Journalist shocked by conditions for banana growers
Radio New Zealand digital features producer Tess McClure and videographer Luke McPake travelled to the Philippines to report on the conditions of the Filipino workers who produce most of New Zealand’s bananas. Their trip was funded by an Asia New Zealand Foundation media travel grant. McClure describes the trip and the story they uncovered.
There are some stories that your research doesn’t really prepare you for. Covering the conditions of workers producing New Zealand’s bananas was one of those.
Videographer Luke McPake and I travelled to the Philippines and Cambodia in May with help from the Asia New Zealand Foundation. Our (slightly ambitious) aim was to cover three multimedia features across two countries.
Two of those stories are still to be released, but the first - an investigation into exploitation on plantations producing New Zealand bananas on the Philippines island of Mindanao - has just been put out on the RNZ website and programmes.
The story we produced, Banana Republic: the ugly story behind NZ’s most popular fruit, took a closer look at the treatment of workers producing many of NZ’s bananas.
New Zealand is one of the largest per-capita importers of bananas in the world, and gets around 71 percent of them from the Philippines. I wanted to tell the story of labour that was feeding that appetite.

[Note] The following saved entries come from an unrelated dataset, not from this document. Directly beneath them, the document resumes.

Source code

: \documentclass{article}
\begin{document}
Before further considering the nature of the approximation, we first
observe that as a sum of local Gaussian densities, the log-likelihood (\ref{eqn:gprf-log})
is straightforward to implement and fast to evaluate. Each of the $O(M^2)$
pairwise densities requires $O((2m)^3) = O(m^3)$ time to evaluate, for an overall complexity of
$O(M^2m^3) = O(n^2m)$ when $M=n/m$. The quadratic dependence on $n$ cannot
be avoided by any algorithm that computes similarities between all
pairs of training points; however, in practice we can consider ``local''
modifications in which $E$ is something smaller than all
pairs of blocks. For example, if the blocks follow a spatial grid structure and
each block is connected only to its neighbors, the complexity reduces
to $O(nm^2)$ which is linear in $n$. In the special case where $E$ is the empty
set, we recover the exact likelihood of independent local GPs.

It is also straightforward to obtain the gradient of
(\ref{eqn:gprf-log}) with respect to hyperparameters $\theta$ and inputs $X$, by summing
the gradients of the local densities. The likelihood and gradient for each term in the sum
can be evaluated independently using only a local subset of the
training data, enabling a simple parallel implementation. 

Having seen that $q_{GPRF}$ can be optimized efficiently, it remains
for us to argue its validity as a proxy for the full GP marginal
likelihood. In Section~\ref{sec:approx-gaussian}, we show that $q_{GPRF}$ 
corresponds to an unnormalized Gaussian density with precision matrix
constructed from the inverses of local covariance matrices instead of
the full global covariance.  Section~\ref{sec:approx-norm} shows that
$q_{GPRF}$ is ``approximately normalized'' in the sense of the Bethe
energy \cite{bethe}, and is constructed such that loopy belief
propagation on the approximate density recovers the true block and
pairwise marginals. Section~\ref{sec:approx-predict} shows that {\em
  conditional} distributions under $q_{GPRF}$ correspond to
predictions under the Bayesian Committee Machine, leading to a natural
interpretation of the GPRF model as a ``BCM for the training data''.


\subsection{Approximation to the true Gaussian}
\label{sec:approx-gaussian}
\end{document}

I’d done enough research to know of the poor wages and possible exploitation of workers, but what we ultimately found shocked me.
The people we met were paid tiny wages for incredibly tough work. They and their children suffered health effects from exposure to toxic chemicals. They experienced harassment and the threat of violence when they chose to campaign for higher wages or better conditions.
Some of those who spoke to us had survived attempts on their lives, and took great personal risk to tell their stories on camera. It was a huge privilege meeting with them.
Getting the story required long days traversing back-country Mindanao. Some nights we slept on the floors of workers’ houses, and rose with them in the mornings to follow them into the banana plantations. They were invariably generous with their time, information and resources.
There were some challenges to making it happen. The Mindanao region has ongoing problems with violent militant and terrorist groups, kidnapping and safety issues, so it took a little work to get the project approved by our editors at this end.
We’d done weeks of prep for the story – preparing risk mitigation reports and making contact with local labour unions, NGOS, translators and journalists who connected us with the plantation labourers themselves.
We travelled to three key banana-growing areas of the region – Compostela Valley, Sto Tomas, and Davao del Norte – to try and get a sense of norms on the plantations, and to ensure we were visiting farms we could trace down the supply chain to NZ-sold brands.
The problems facing those labourers are a complex tangle. So many factors have contributed to the exploitative picture we now see – from land reforms to contractualisation, minimum wage laws to union busting, a history of impunity for political killings and military involvement in suppressing labour movements. That means there’s no single clear solution to ‘solve’ the problem, but we hope sharing the story is a start, and allows New Zealanders to begin making informed decisions about their consumption.
From reporting on the same trip, we have two other stories to come – on labour trafficking on fishing boats, and extrajudicial killings of Mindanao’s indigenous people. We hope to see them published in the coming weeks or months.
My special thanks to the Asia New Zealand Foundation, who generously funded our travel, and allowed us to pursue investigative stories without demanding editorial input or control.
The trip was an excellent opportunity for RNZ (and myself and Luke as journalists) to do in-depth international coverage from an NZ perspective, which most likely would otherwise have remained financially out of reach.
As New Zealand develops stronger economic and political ties throughout Asia, we need in-depth reporting about those relationships more than ever, but financial constraints on newsrooms mean it’s perhaps harder than ever before to do.
In this environment, grants from philanthropic or other independent groups like the Asia New Zealand Foundation are an essential part of the picture.